Last week, the Northern District of California dismissed a putative class action lawsuit against Google, which alleged that the company used a secret program called “Android Lockbox” to spy on Android smartphone users. See Order Granting Motion to Dismiss, Hammerling v. Google LLC, No. 21-cv-09004-CRB (N.D. Cal. July 18, 2022). The complaint alleged ten different claims for relief under a variety of legal theories, including privacy, fraud, contract, and California’s Unfair Competition Law. The Court granted Google’s motion to dismiss on all claims. Although the Court gave plaintiffs leave to amend, it noted that the deficiencies in the complaint “will be difficult to cure,” signaling that plaintiffs face an uphill battle in keeping this lawsuit alive.
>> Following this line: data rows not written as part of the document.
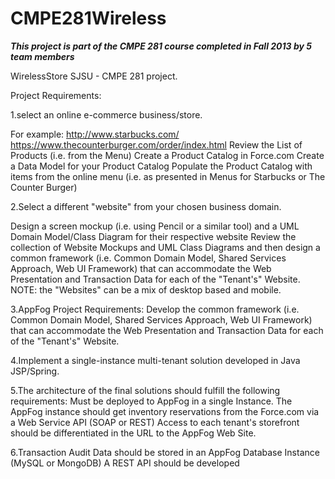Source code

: CMPE281Wireless
===============

***This project is part of the CMPE 281 course completed in Fall 2013 by 5 team members***

WirelessStore
SJSU - CMPE 281 project.

Project Requirements:

1.select an online e-commerce business/store.

For example: http://www.starbucks.com/ https://www.thecounterburger.com/order/index.html Review the List of Products (i.e. from the Menu) Create a Product Catalog in Force.com Create a Data Model for your Product Catalog Populate the Product Catalog with items from the online menu (i.e. as presented in Menus for Starbucks or The Counter Burger)

2.Select a different "website" from your chosen business domain.

Design a screen mockup (i.e. using Pencil or a similar tool) and a UML Domain Model/Class Diagram for their respective website Review the collection of Website Mockups and UML Class Diagrams and then design a common framework (i.e. Common Domain Model, Shared Services Approach, Web UI Framework) that can accommodate the Web Presentation and Transaction Data for each of the "Tenant's" Website. NOTE: the "Websites" can be a mix of desktop based and mobile.

3.AppFog Project Requirements: Develop the common framework (i.e. Common Domain Model, Shared Services Approach, Web UI Framework) that can accommodate the Web Presentation and Transaction Data for each of the "Tenant's" Website.

4.Implement a single-instance multi-tenant solution developed in Java JSP/Spring.

5.The architecture of the final solutions should fulfill the following requirements: Must be deployed to AppFog in a single Instance. The AppFog instance should get inventory reservations from the Force.com via a Web Service API (SOAP or REST) Access to each tenant's storefront should be differentiated in the URL to the AppFog Web Site.

6.Transaction Audit Data should be stored in an AppFog Database Instance (MySQL or MongoDB) A REST API should be developed
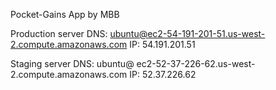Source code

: Pocket-Gains App by MBB

Production server
DNS: ubuntu@ec2-54-191-201-51.us-west-2.compute.amazonaws.com
IP: 54.191.201.51

Staging server
DNS: ubuntu@ ec2-52-37-226-62.us-west-2.compute.amazonaws.com
IP: 52.37.226.62
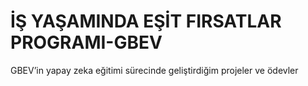 # İŞ YAŞAMINDA EŞİT FIRSATLAR PROGRAMI-GBEV
GBEV’in yapay zeka eğitimi sürecinde geliştirdiğim projeler ve ödevler
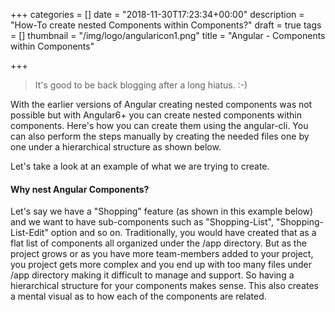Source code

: +++
categories = []
date = "2018-11-30T17:23:34+00:00"
description = "How-To create nested Components within Components?"
draft = true
tags = []
thumbnail = "/img/logo/angularicon1.png"
title = "Angular - Components within Components"

+++
> It's good to be back blogging after a long hiatus. :-)

With the earlier versions of Angular creating nested components was not possible but with Angular6+ you can create nested components within components. Here's how you can create them using the angular-cli. You can also perform the steps manually by creating the needed files one by one under a hierarchical structure as shown below.

Let's take a look at an example of what we are trying to create.

#### Why nest Angular Components?

Let's say we have a "Shopping" feature (as shown in this example below) and we want to have sub-components such as "Shopping-List", "Shopping-List-Edit" option and so on. Traditionally, you would have created that as a flat list of components all organized under the /app directory. But as the project grows or as you have more team-members added to your project, you project gets more complex and you end up with too many files under /app directory making it difficult to manage and support. So having a hierarchical structure for your components makes sense. This also creates a mental visual as to how each of the components are related.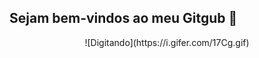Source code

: ## Sejam bem-vindos ao meu Gitgub 👋


<p align="center">
![Digitando](https://i.gifer.com/17Cg.gif)
</p>

<!--
**lucasviana87/lucasviana87** is a ✨ _special_ ✨ repository because its `README.md` (this file) appears on your GitHub profile.

Here are some ideas to get you started:

- 🔭 I’m currently working on ...
- 🌱 I’m currently learning ...
- 👯 I’m looking to collaborate on ...
- 🤔 I’m looking for help with ...
- 💬 Ask me about ...
- 📫 How to reach me: ...
- 😄 Pronouns: ...
- ⚡ Fun fact: ...
-->
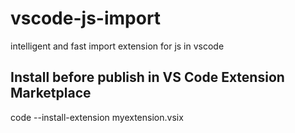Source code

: # vscode-js-import
intelligent and fast import extension for js in vscode

## Install before publish in VS Code Extension Marketplace
code --install-extension myextension.vsix

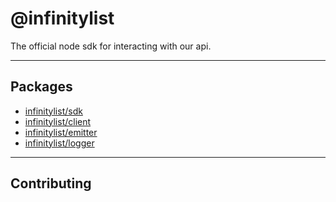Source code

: # @infinitylist
The official node sdk for interacting with our api.

---

## Packages
- [infinitylist/sdk](./packages/sdk/README.md)
- [infinitylist/client](./packages/client/README.md)
- [infinitylist/emitter](./packages/emitter/README.md)
- [infinitylist/logger](./packages/logger/README.md)

---

## Contributing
According to the complaint, for years Google collected sensitive personal data from Android smartphone users without their knowledge or consent. Specifically, plaintiffs allege that Android Lockbox was a secret initiative whereby Google tracked real-time data on usage and engagement of third-party apps on Android devices and then used this data to compete against leading social media platforms. Importantly, plaintiffs allege that Google never disclosed the full extent of this data collection in its privacy policy. Through this data tracking, plaintiffs allege that Google can also learn private details of a user’s life, such as sleep schedules, menstrual cycles, or exercise patterns based on the user’s interactions with relevant apps.

Plaintiffs’ allegations of Google’s secret collection of sensitive data proved insufficient to state a claim for relief. Plaintiffs’ privacy claims failed because the Court held that such data collection was not highly offensive to a reasonable person, noting that app usage and engagement was not sufficiently specific or personal to be highly offensive. For example, while Plaintiffs alleged that Google tracked information such as the length of time a user used a fertility tracking app, they did not allege that Google collected information that the user input into the app. As to the fraud claims, although the Court found that plaintiffs plausibly alleged that Google’s privacy policy contained material omissions regarding the company’s data collection practices, the Court held that plaintiffs failed to plausibly allege that they relied on any misrepresentation. The Court rejected plaintiffs’ contract claims because plaintiffs could not show the requisite breach. Finally, plaintiffs’ UCL claim failed because the Court held they did not allege a fraudulent, unlawful, or unfair practice.

This was the second defeat for plaintiffs alleging privacy violations arising from Andriod Lockbox. Last fall, another judge in the Northern District sent a similar lawsuit to arbitration. See McCoy v. Google, 2021 WL 6882419 (N.D. Cal. Nov. 9, 2021). These cases demonstrate the hurdles plaintiffs face in bringing data privacy claims, and offer insight into possible defenses for technology companies facing such lawsuits.